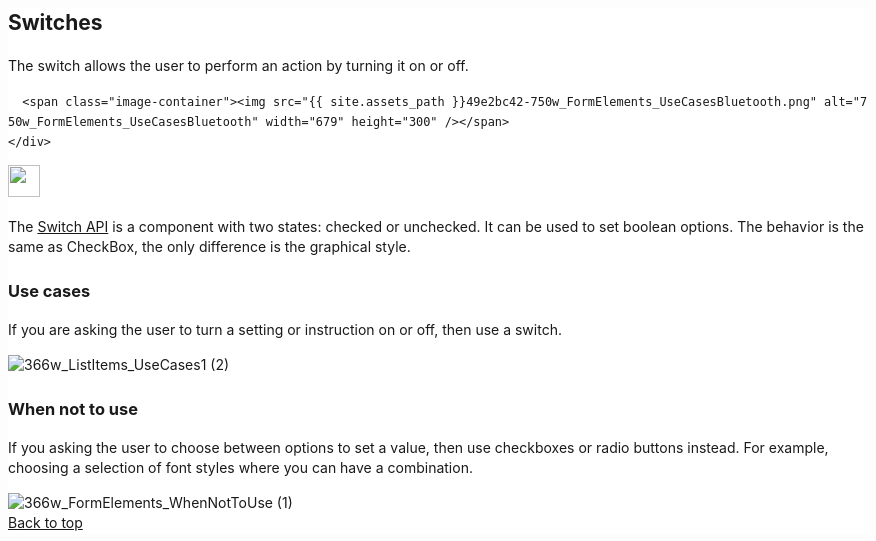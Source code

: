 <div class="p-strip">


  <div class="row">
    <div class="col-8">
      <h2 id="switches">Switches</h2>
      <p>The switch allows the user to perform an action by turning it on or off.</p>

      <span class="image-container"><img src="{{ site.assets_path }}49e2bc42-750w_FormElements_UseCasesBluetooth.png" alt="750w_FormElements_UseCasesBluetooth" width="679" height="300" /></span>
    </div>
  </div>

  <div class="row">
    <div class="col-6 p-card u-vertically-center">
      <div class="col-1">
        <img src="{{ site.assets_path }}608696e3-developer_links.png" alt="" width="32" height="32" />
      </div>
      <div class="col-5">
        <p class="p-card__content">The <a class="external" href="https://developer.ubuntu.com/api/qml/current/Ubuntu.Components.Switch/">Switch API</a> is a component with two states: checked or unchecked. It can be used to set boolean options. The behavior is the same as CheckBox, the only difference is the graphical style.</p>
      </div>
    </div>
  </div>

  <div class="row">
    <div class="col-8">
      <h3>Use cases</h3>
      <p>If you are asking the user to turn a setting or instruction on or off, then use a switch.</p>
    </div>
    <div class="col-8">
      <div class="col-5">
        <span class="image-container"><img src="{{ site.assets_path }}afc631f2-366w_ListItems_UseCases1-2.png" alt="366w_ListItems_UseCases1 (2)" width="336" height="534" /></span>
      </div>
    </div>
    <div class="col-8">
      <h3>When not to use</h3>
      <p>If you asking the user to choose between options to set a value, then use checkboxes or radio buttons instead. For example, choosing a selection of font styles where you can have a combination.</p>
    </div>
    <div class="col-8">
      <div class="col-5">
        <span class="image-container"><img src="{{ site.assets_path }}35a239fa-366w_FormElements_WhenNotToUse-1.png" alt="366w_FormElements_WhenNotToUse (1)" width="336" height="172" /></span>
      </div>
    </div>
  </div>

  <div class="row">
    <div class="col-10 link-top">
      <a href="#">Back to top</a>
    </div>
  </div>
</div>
...
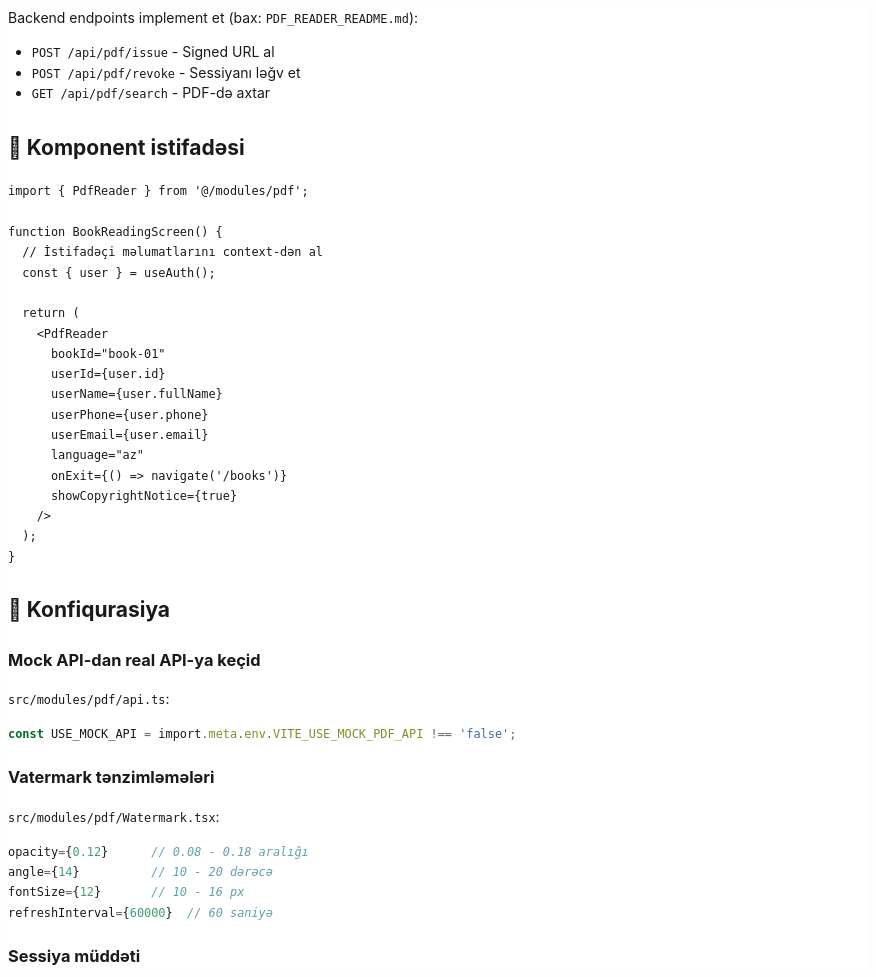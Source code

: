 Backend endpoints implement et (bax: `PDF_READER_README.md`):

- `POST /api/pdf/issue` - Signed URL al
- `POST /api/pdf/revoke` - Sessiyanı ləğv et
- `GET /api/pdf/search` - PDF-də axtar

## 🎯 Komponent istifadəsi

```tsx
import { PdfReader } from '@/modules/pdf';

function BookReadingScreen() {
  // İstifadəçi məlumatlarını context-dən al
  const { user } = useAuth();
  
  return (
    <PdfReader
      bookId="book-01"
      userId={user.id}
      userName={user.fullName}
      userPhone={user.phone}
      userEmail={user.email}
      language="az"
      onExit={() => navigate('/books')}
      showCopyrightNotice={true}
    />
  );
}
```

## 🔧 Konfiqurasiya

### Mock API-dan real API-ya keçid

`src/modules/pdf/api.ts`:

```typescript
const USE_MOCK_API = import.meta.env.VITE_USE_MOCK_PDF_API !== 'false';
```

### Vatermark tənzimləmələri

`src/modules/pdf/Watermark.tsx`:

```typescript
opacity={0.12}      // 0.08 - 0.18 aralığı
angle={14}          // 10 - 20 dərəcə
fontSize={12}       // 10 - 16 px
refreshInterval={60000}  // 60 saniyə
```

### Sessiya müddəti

◆ **EXERCISE INSTRUCTIONS**
Pick out the lines above that hold the string "PdfReader" and show them.

◆ **ANSWER AREA**
import { PdfReader } from '@/modules/pdf';
    <PdfReader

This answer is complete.